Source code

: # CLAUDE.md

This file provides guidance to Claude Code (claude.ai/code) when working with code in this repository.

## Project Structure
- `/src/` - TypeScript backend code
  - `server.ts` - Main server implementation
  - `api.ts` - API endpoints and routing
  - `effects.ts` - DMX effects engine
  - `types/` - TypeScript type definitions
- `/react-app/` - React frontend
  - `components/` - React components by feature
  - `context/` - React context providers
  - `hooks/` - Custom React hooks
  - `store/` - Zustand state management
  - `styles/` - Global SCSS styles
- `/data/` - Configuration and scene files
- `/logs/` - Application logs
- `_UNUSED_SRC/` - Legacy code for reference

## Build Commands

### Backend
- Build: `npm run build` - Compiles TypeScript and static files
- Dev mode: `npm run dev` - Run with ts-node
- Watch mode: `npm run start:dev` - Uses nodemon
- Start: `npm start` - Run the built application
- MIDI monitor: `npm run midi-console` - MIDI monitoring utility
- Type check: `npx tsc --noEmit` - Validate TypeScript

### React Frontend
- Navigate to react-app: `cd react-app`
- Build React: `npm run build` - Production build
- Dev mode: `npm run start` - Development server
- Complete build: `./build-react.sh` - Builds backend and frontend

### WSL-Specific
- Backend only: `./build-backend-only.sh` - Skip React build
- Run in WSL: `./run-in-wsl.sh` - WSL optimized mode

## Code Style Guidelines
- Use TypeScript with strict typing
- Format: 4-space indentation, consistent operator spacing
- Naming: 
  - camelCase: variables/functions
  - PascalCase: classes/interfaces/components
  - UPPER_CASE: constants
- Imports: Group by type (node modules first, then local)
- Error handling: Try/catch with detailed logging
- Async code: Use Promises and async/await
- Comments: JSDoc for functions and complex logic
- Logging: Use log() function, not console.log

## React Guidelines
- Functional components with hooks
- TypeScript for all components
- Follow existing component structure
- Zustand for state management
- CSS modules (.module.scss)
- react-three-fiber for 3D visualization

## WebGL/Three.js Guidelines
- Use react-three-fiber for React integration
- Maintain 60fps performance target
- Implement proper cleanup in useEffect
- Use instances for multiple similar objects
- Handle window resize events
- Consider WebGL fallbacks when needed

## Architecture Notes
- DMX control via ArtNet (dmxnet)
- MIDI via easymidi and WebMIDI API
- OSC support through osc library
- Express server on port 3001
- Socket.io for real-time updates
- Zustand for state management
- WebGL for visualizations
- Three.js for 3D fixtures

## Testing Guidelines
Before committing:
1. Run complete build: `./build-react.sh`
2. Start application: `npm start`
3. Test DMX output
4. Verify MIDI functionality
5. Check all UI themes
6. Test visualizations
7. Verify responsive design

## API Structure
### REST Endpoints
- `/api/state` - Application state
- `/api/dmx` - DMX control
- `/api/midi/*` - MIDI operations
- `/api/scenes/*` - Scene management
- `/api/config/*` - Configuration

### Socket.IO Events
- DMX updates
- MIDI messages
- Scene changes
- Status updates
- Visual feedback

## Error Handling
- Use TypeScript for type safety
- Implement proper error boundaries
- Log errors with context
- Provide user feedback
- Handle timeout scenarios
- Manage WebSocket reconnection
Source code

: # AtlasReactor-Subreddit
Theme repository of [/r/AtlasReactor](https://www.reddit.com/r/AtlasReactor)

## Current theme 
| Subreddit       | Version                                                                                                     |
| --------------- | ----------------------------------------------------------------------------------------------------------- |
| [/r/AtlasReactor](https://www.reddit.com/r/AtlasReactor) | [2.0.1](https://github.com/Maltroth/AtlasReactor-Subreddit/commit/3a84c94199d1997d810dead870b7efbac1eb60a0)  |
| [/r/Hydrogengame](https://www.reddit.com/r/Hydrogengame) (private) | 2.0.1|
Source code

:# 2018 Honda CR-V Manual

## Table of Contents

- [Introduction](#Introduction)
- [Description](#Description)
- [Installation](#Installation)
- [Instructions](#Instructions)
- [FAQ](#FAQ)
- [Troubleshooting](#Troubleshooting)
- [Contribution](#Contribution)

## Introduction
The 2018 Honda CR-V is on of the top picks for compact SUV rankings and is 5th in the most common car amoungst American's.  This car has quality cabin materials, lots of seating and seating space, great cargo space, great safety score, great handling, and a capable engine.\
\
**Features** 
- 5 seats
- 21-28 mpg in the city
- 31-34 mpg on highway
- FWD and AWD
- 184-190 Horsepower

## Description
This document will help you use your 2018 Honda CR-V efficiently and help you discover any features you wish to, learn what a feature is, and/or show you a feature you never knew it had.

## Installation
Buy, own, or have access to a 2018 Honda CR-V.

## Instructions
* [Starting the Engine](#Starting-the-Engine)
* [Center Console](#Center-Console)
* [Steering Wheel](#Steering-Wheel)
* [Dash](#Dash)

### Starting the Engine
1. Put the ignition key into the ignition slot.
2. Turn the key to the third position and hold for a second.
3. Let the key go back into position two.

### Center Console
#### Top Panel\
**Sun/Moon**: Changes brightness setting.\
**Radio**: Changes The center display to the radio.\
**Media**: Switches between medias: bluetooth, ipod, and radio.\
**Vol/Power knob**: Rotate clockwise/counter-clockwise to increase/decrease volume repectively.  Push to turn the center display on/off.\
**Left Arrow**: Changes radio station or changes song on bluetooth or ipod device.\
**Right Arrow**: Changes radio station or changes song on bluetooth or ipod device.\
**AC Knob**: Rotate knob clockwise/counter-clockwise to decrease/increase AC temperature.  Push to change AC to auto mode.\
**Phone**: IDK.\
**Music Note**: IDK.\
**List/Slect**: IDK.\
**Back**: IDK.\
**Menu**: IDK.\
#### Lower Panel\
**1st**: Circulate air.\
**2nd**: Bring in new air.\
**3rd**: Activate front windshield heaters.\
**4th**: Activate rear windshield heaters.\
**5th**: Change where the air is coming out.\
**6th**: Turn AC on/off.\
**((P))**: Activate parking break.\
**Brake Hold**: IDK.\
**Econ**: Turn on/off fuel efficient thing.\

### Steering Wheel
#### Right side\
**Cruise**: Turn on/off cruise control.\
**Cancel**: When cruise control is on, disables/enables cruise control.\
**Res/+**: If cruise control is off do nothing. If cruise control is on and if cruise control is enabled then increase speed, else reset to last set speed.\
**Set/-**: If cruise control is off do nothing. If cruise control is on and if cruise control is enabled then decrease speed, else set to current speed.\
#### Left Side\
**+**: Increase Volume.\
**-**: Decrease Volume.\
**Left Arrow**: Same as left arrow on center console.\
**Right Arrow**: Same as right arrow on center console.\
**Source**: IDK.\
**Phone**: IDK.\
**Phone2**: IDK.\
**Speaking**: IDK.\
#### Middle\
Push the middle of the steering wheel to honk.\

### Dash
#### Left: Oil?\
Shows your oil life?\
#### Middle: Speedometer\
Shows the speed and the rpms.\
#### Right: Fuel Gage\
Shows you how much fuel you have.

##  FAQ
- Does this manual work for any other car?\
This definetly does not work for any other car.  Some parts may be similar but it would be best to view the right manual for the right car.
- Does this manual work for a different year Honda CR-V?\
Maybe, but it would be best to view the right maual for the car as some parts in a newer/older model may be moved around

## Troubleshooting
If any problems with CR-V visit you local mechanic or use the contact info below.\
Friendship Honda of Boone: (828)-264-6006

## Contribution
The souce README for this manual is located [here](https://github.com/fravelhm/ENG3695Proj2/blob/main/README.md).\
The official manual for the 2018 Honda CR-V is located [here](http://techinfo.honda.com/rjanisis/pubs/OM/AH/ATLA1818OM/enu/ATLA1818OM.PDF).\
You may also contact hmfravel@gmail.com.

====

> _What is being asked_
Would you please return all lines of the data that include the word "heaters"?

> _Written response_
**3rd**: Activate front windshield heaters.\
**4th**: Activate rear windshield heaters.\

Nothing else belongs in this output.